Exercise description
Exact copies of the line with "Name, shorthand |" and of all lines after it through the end of the entries are required, and no other lines.

The input
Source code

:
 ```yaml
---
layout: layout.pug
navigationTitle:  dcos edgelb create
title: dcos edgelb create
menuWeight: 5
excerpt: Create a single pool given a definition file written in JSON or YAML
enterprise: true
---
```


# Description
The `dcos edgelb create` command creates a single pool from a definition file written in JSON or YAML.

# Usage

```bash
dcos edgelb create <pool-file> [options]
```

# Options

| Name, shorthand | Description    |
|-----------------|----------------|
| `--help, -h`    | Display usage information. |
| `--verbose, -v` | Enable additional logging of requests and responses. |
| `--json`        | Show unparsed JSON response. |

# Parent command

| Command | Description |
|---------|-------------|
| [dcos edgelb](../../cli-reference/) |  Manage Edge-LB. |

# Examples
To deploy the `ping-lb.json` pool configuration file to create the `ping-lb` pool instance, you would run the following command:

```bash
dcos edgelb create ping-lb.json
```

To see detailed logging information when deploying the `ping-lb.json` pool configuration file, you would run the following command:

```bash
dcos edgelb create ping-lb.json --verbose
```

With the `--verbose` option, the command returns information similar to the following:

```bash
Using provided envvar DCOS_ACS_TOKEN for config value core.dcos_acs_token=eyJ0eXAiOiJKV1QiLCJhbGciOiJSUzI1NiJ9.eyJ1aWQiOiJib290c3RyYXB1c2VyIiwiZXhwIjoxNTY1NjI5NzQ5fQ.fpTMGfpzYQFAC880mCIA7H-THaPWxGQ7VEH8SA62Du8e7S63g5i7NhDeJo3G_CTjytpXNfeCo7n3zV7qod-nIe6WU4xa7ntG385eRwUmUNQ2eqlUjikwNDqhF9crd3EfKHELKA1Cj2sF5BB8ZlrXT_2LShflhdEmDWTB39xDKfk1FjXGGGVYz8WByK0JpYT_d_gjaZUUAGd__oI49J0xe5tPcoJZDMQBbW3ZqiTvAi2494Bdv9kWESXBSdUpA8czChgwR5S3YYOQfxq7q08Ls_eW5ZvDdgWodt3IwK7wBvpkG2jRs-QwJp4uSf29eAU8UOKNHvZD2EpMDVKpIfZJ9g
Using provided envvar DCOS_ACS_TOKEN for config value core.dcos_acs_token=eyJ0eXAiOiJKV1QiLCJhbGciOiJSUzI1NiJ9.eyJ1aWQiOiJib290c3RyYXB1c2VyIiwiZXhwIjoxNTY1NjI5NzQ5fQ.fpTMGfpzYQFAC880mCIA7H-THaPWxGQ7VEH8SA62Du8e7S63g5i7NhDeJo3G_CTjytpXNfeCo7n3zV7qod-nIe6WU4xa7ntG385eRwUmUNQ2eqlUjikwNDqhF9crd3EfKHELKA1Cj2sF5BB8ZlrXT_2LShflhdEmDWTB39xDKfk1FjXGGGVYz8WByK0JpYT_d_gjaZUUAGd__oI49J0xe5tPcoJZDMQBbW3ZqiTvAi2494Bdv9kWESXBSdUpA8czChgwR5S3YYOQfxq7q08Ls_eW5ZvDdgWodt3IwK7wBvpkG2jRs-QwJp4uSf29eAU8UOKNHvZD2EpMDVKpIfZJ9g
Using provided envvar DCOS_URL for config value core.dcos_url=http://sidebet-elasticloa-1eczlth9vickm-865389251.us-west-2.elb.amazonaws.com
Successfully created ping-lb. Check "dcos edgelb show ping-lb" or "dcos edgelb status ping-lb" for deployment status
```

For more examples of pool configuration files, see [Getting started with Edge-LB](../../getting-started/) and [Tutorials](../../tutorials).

Your solution
| Name, shorthand | Description    |
|-----------------|----------------|
| `--help, -h`    | Display usage information. |
| `--verbose, -v` | Enable additional logging of requests and responses. |
| `--json`        | Show unparsed JSON response. |

# Parent command

| Command | Description |
|---------|-------------|
| [dcos edgelb](../../cli-reference/) |  Manage Edge-LB. |

# Examples
To deploy the `ping-lb.json` pool configuration file to create the `ping-lb` pool instance, you would run the following command:

```bash
dcos edgelb create ping-lb.json
```

To see detailed logging information when deploying the `ping-lb.json` pool configuration file, you would run the following command:

```bash
dcos edgelb create ping-lb.json --verbose
```

With the `--verbose` option, the command returns information similar to the following:

```bash
Using provided envvar DCOS_ACS_TOKEN for config value core.dcos_acs_token=eyJ0eXAiOiJKV1QiLCJhbGciOiJSUzI1NiJ9.eyJ1aWQiOiJib290c3RyYXB1c2VyIiwiZXhwIjoxNTY1NjI5NzQ5fQ.fpTMGfpzYQFAC880mCIA7H-THaPWxGQ7VEH8SA62Du8e7S63g5i7NhDeJo3G_CTjytpXNfeCo7n3zV7qod-nIe6WU4xa7ntG385eRwUmUNQ2eqlUjikwNDqhF9crd3EfKHELKA1Cj2sF5BB8ZlrXT_2LShflhdEmDWTB39xDKfk1FjXGGGVYz8WByK0JpYT_d_gjaZUUAGd__oI49J0xe5tPcoJZDMQBbW3ZqiTvAi2494Bdv9kWESXBSdUpA8czChgwR5S3YYOQfxq7q08Ls_eW5ZvDdgWodt3IwK7wBvpkG2jRs-QwJp4uSf29eAU8UOKNHvZD2EpMDVKpIfZJ9g
Using provided envvar DCOS_ACS_TOKEN for config value core.dcos_acs_token=eyJ0eXAiOiJKV1QiLCJhbGciOiJSUzI1NiJ9.eyJ1aWQiOiJib290c3RyYXB1c2VyIiwiZXhwIjoxNTY1NjI5NzQ5fQ.fpTMGfpzYQFAC880mCIA7H-THaPWxGQ7VEH8SA62Du8e7S63g5i7NhDeJo3G_CTjytpXNfeCo7n3zV7qod-nIe6WU4xa7ntG385eRwUmUNQ2eqlUjikwNDqhF9crd3EfKHELKA1Cj2sF5BB8ZlrXT_2LShflhdEmDWTB39xDKfk1FjXGGGVYz8WByK0JpYT_d_gjaZUUAGd__oI49J0xe5tPcoJZDMQBbW3ZqiTvAi2494Bdv9kWESXBSdUpA8czChgwR5S3YYOQfxq7q08Ls_eW5ZvDdgWodt3IwK7wBvpkG2jRs-QwJp4uSf29eAU8UOKNHvZD2EpMDVKpIfZJ9g
Using provided envvar DCOS_URL for config value core.dcos_url=http://sidebet-elasticloa-1eczlth9vickm-865389251.us-west-2.elb.amazonaws.com
Successfully created ping-lb. Check "dcos edgelb show ping-lb" or "dcos edgelb status ping-lb" for deployment status
```

For more examples of pool configuration files, see [Getting started with Edge-LB](../../getting-started/) and [Tutorials](../../tutorials).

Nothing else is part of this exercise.